Closed lzj520 closed 5 years ago
What is the recognition effect of Chinese
whether it is normal or not
This is not normal. The difference between your training and validation error is increasing as you train your model. This means that your model is overfitting and would not be able to recognize or predict the emotions on the audio files it has never encountered before
I trained the 16000 sample rate audio, Chinese corpus removal,duration=2.5,offset=0.5, and obtained the results. If the length of the audio is uncertain, how can I accurately obtain the accuracy of the model? If duration=2.5,offset=0.5, ValueError: Error when checking input may occur:Expected conv1d_1_input to have shape (32, 1) but got array with shape (24, 1)
You can try to increase the sampling rate to anything greater than 16000. This way you can extract more number of features from the audio files. As you have clipped your audio files to 2.5 sec, try increasing it to maybe 3 sec or less than 2.5 as you described some files might be smaller. If some of the audio files are smaller then the features would be 0 for that particular audio file.
The ValueError that you are facing is due to some dimension error in your input data. Check the dimension of the test and training data.
I tried duration=1,sr=22050*2, and recognized emotions as anger and happiness. The recognition effect was poor, so how to improve?
duration = 1 is not a good option. If you are just providing it 1 sec of audio, it is difficult to extract valuable features. I would suggest you to have atleast 2-3 seconds. This way the model has features where it can distinguish between different emotions.
How to train the corpus not enough 2 seconds will make mistakes
Are you saying that the corpus you have consist of audio files less than 2 secs long?
Yes, I use Chinese corpus, which contains audio files that are not 2 seconds slow.
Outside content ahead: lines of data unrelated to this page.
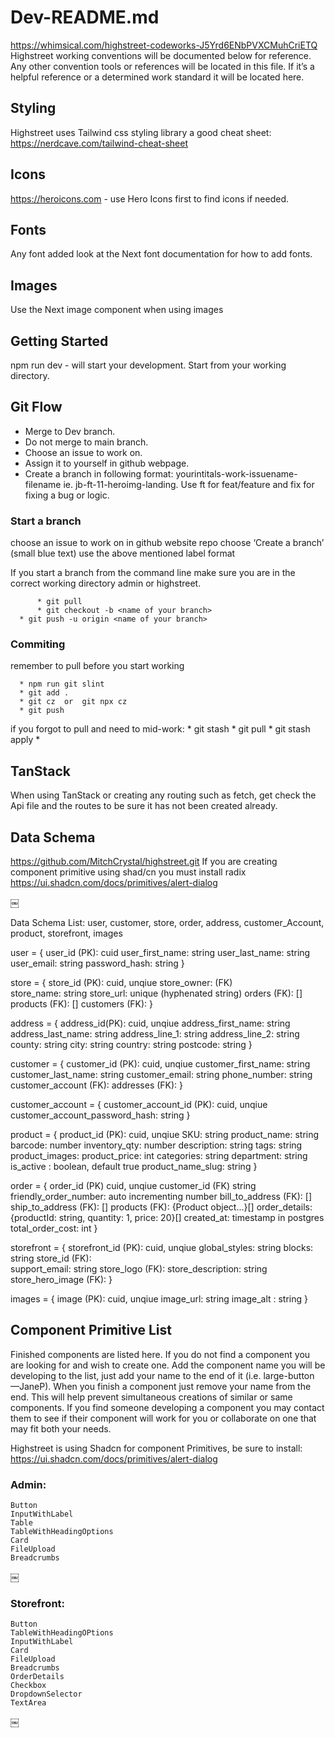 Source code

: # Dev-README.md
https://whimsical.com/highstreet-codeworks-J5Yrd6ENbPVXCMuhCriETQ
Highstreet working conventions will be documented below for reference.  Any other convention tools or references will be located in this file.  If it’s a helpful reference or a determined work standard it will be located here.

## Styling
Highstreet uses Tailwind css styling library
a good cheat sheet: https://nerdcave.com/tailwind-cheat-sheet

## Icons
https://heroicons.com - use Hero Icons first to find icons if needed.

## Fonts
Any font added look at the Next font documentation for how to add fonts.

## Images 
Use the Next image component when using images


## Getting Started
npm run dev 		- will start your development.  Start from your working directory.


## Git Flow
  * Merge to Dev branch.  
  * Do not merge to main branch. 
  * Choose an issue to work on.  
  * Assign it to yourself in github webpage.  
  * Create a branch in following format:  yourintitals-work-issuename-filename  ie. jb-ft-11-heroimg-landing.  Use ft for feat/feature and fix for fixing a bug or logic.

  ### Start a branch
  choose an issue to work on in github website repo choose ‘Create a branch’ (small blue text) use the above mentioned label format

  If you start a branch from the command line make sure you are in the correct working directory admin or highstreet. 

          * git pull 
          * git checkout -b <name of your branch>
      * git push -u origin <name of your branch>

### Commiting
  remember to pull before you start working

      * npm run git slint
      * git add .
      * git cz 	or 	git npx cz
      * git push

  if you forgot to pull and need to mid-work:
      * git stash
      * git pull
      * git stash apply
      * 



## TanStack
  When using TanStack or creating any routing such as fetch, get check the Api file and the routes to be sure it has not been created already.





## Data Schema
  https://github.com/MitchCrystal/highstreet.git
  If you are creating component primitive using shad/cn you must install radix
  https://ui.shadcn.com/docs/primitives/alert-dialog


  ￼

  Data Schema List: user,  customer,  store,  order,  address,  customer_Account,  product,  storefront,  images

  user = {	user_id (PK):			cuid
    user_first_name:		string
    user_last_name:		string
    user_email:			string
    password_hash:		string
  }

  store = {
    store_id (PK):		cuid, unqiue
    store_owner: (FK)	
    store_name:		string
    store_url:			unique (hyphenated string)
    orders (FK):		[] 
    products (FK):		[]
    customers (FK):	
  }

  address 	= {
    address_id(PK):			cuid, unqiue
    address_first_name:		string
    address_last_name:		string
    address_line_1:			string
    address_line_2:			string
    county:				string
    city:					string
    country:				string 
    postcode:				string 
  }

  customer = {
    customer_id (PK):			cuid, unqiue
    customer_first_name:		string
    customer_last_name:		string
    customer_email:			string
    phone_number:				string
    customer_account (FK):
    addresses (FK):
  }

  customer_account  = {
    customer_account_id (PK):			cuid, unqiue
    customer_account_password_hash:	string
  }

  product = {
    product_id (PK):		cuid, unqiue
    SKU:					string
    product_name:			string
    barcode:				number
    inventory_qty:			number
    description:			string
    tags:					string
    product_images:	
    product_price:			int
    categories:				string
    department:			string
    is_active :				boolean, default true
    product_name_slug:		string
  }

  order = {
    order_id (PK)			cuid, unqiue
    customer_id (FK)		string
    friendly_order_number:	auto incrementing number
    bill_to_address (FK):	[]
    ship_to_address (FK):	[]
    products (FK):			{Product object...}[]
    order_details:			{productId: string, quantity: 1, price: 20}[]
    created_at:				timestamp in postgres
    total_order_cost: 		int
  }

  storefront = {
    storefront_id (PK):		cuid, unqiue
    global_styles:			string
    blocks:				string
    store_id (FK):	
    support_email: 			string 
    store_logo  (FK):
    store_description:		string 
    store_hero_image (FK):
  }

  images = {
    image (PK):			cuid, unqiue
    image_url:				string
    image_alt	:			string
  }


## Component Primitive List
  Finished components are listed here.  If you do not find a component you are looking for and wish to create one.   Add the component name you will be developing to the list, just add your name to the end of it (i.e. large-button —JaneP).  When you finish a component just remove your name from the end.  This will help prevent simultaneous creations of similar or same components.  If you find someone developing a component you may contact them to see if their component will work for you or collaborate on one that may fit both your needs.

  Highstreet is using Shadcn for component Primitives, be sure to install:   https://ui.shadcn.com/docs/primitives/alert-dialog

### Admin:
    Button
    InputWithLabel
    Table
    TableWithHeadingOptions
    Card
    FileUpload
    Breadcrumbs
￼

### Storefront:
    Button
    TableWithHeadingOPtions
    InputWithLabel
    Card
    FileUpload
    Breadcrumbs
    OrderDetails
    Checkbox
    DropdownSelector
    TextArea
￼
The training result is not ideal
Duration =2, ValueError: Error when checking input: expected conv1d_1_input to have shape (173, 1) but got array with shape (155, 1) Is there any way to adjust it
I tried to modify the parameters and got both emotions right 73 percent of the time, but always got the following results when using the audio test
Do not modify your code training results as follows
Yeah, the shape of the input is different than what you are passing it in conv_1d layer. Refer to cell number 30 and 45, there you can see that I checked the shape of my training set and then supplied the same shape as input to the conv_1d layer in the 45th cell.
When you are testing it out on the live predictions, the audio file you passed as the input doesn't have too many features after extraction and its just giving two features. One starting with 1 and other with 0.
Sorry, I don't understand the language. Can you post it in English.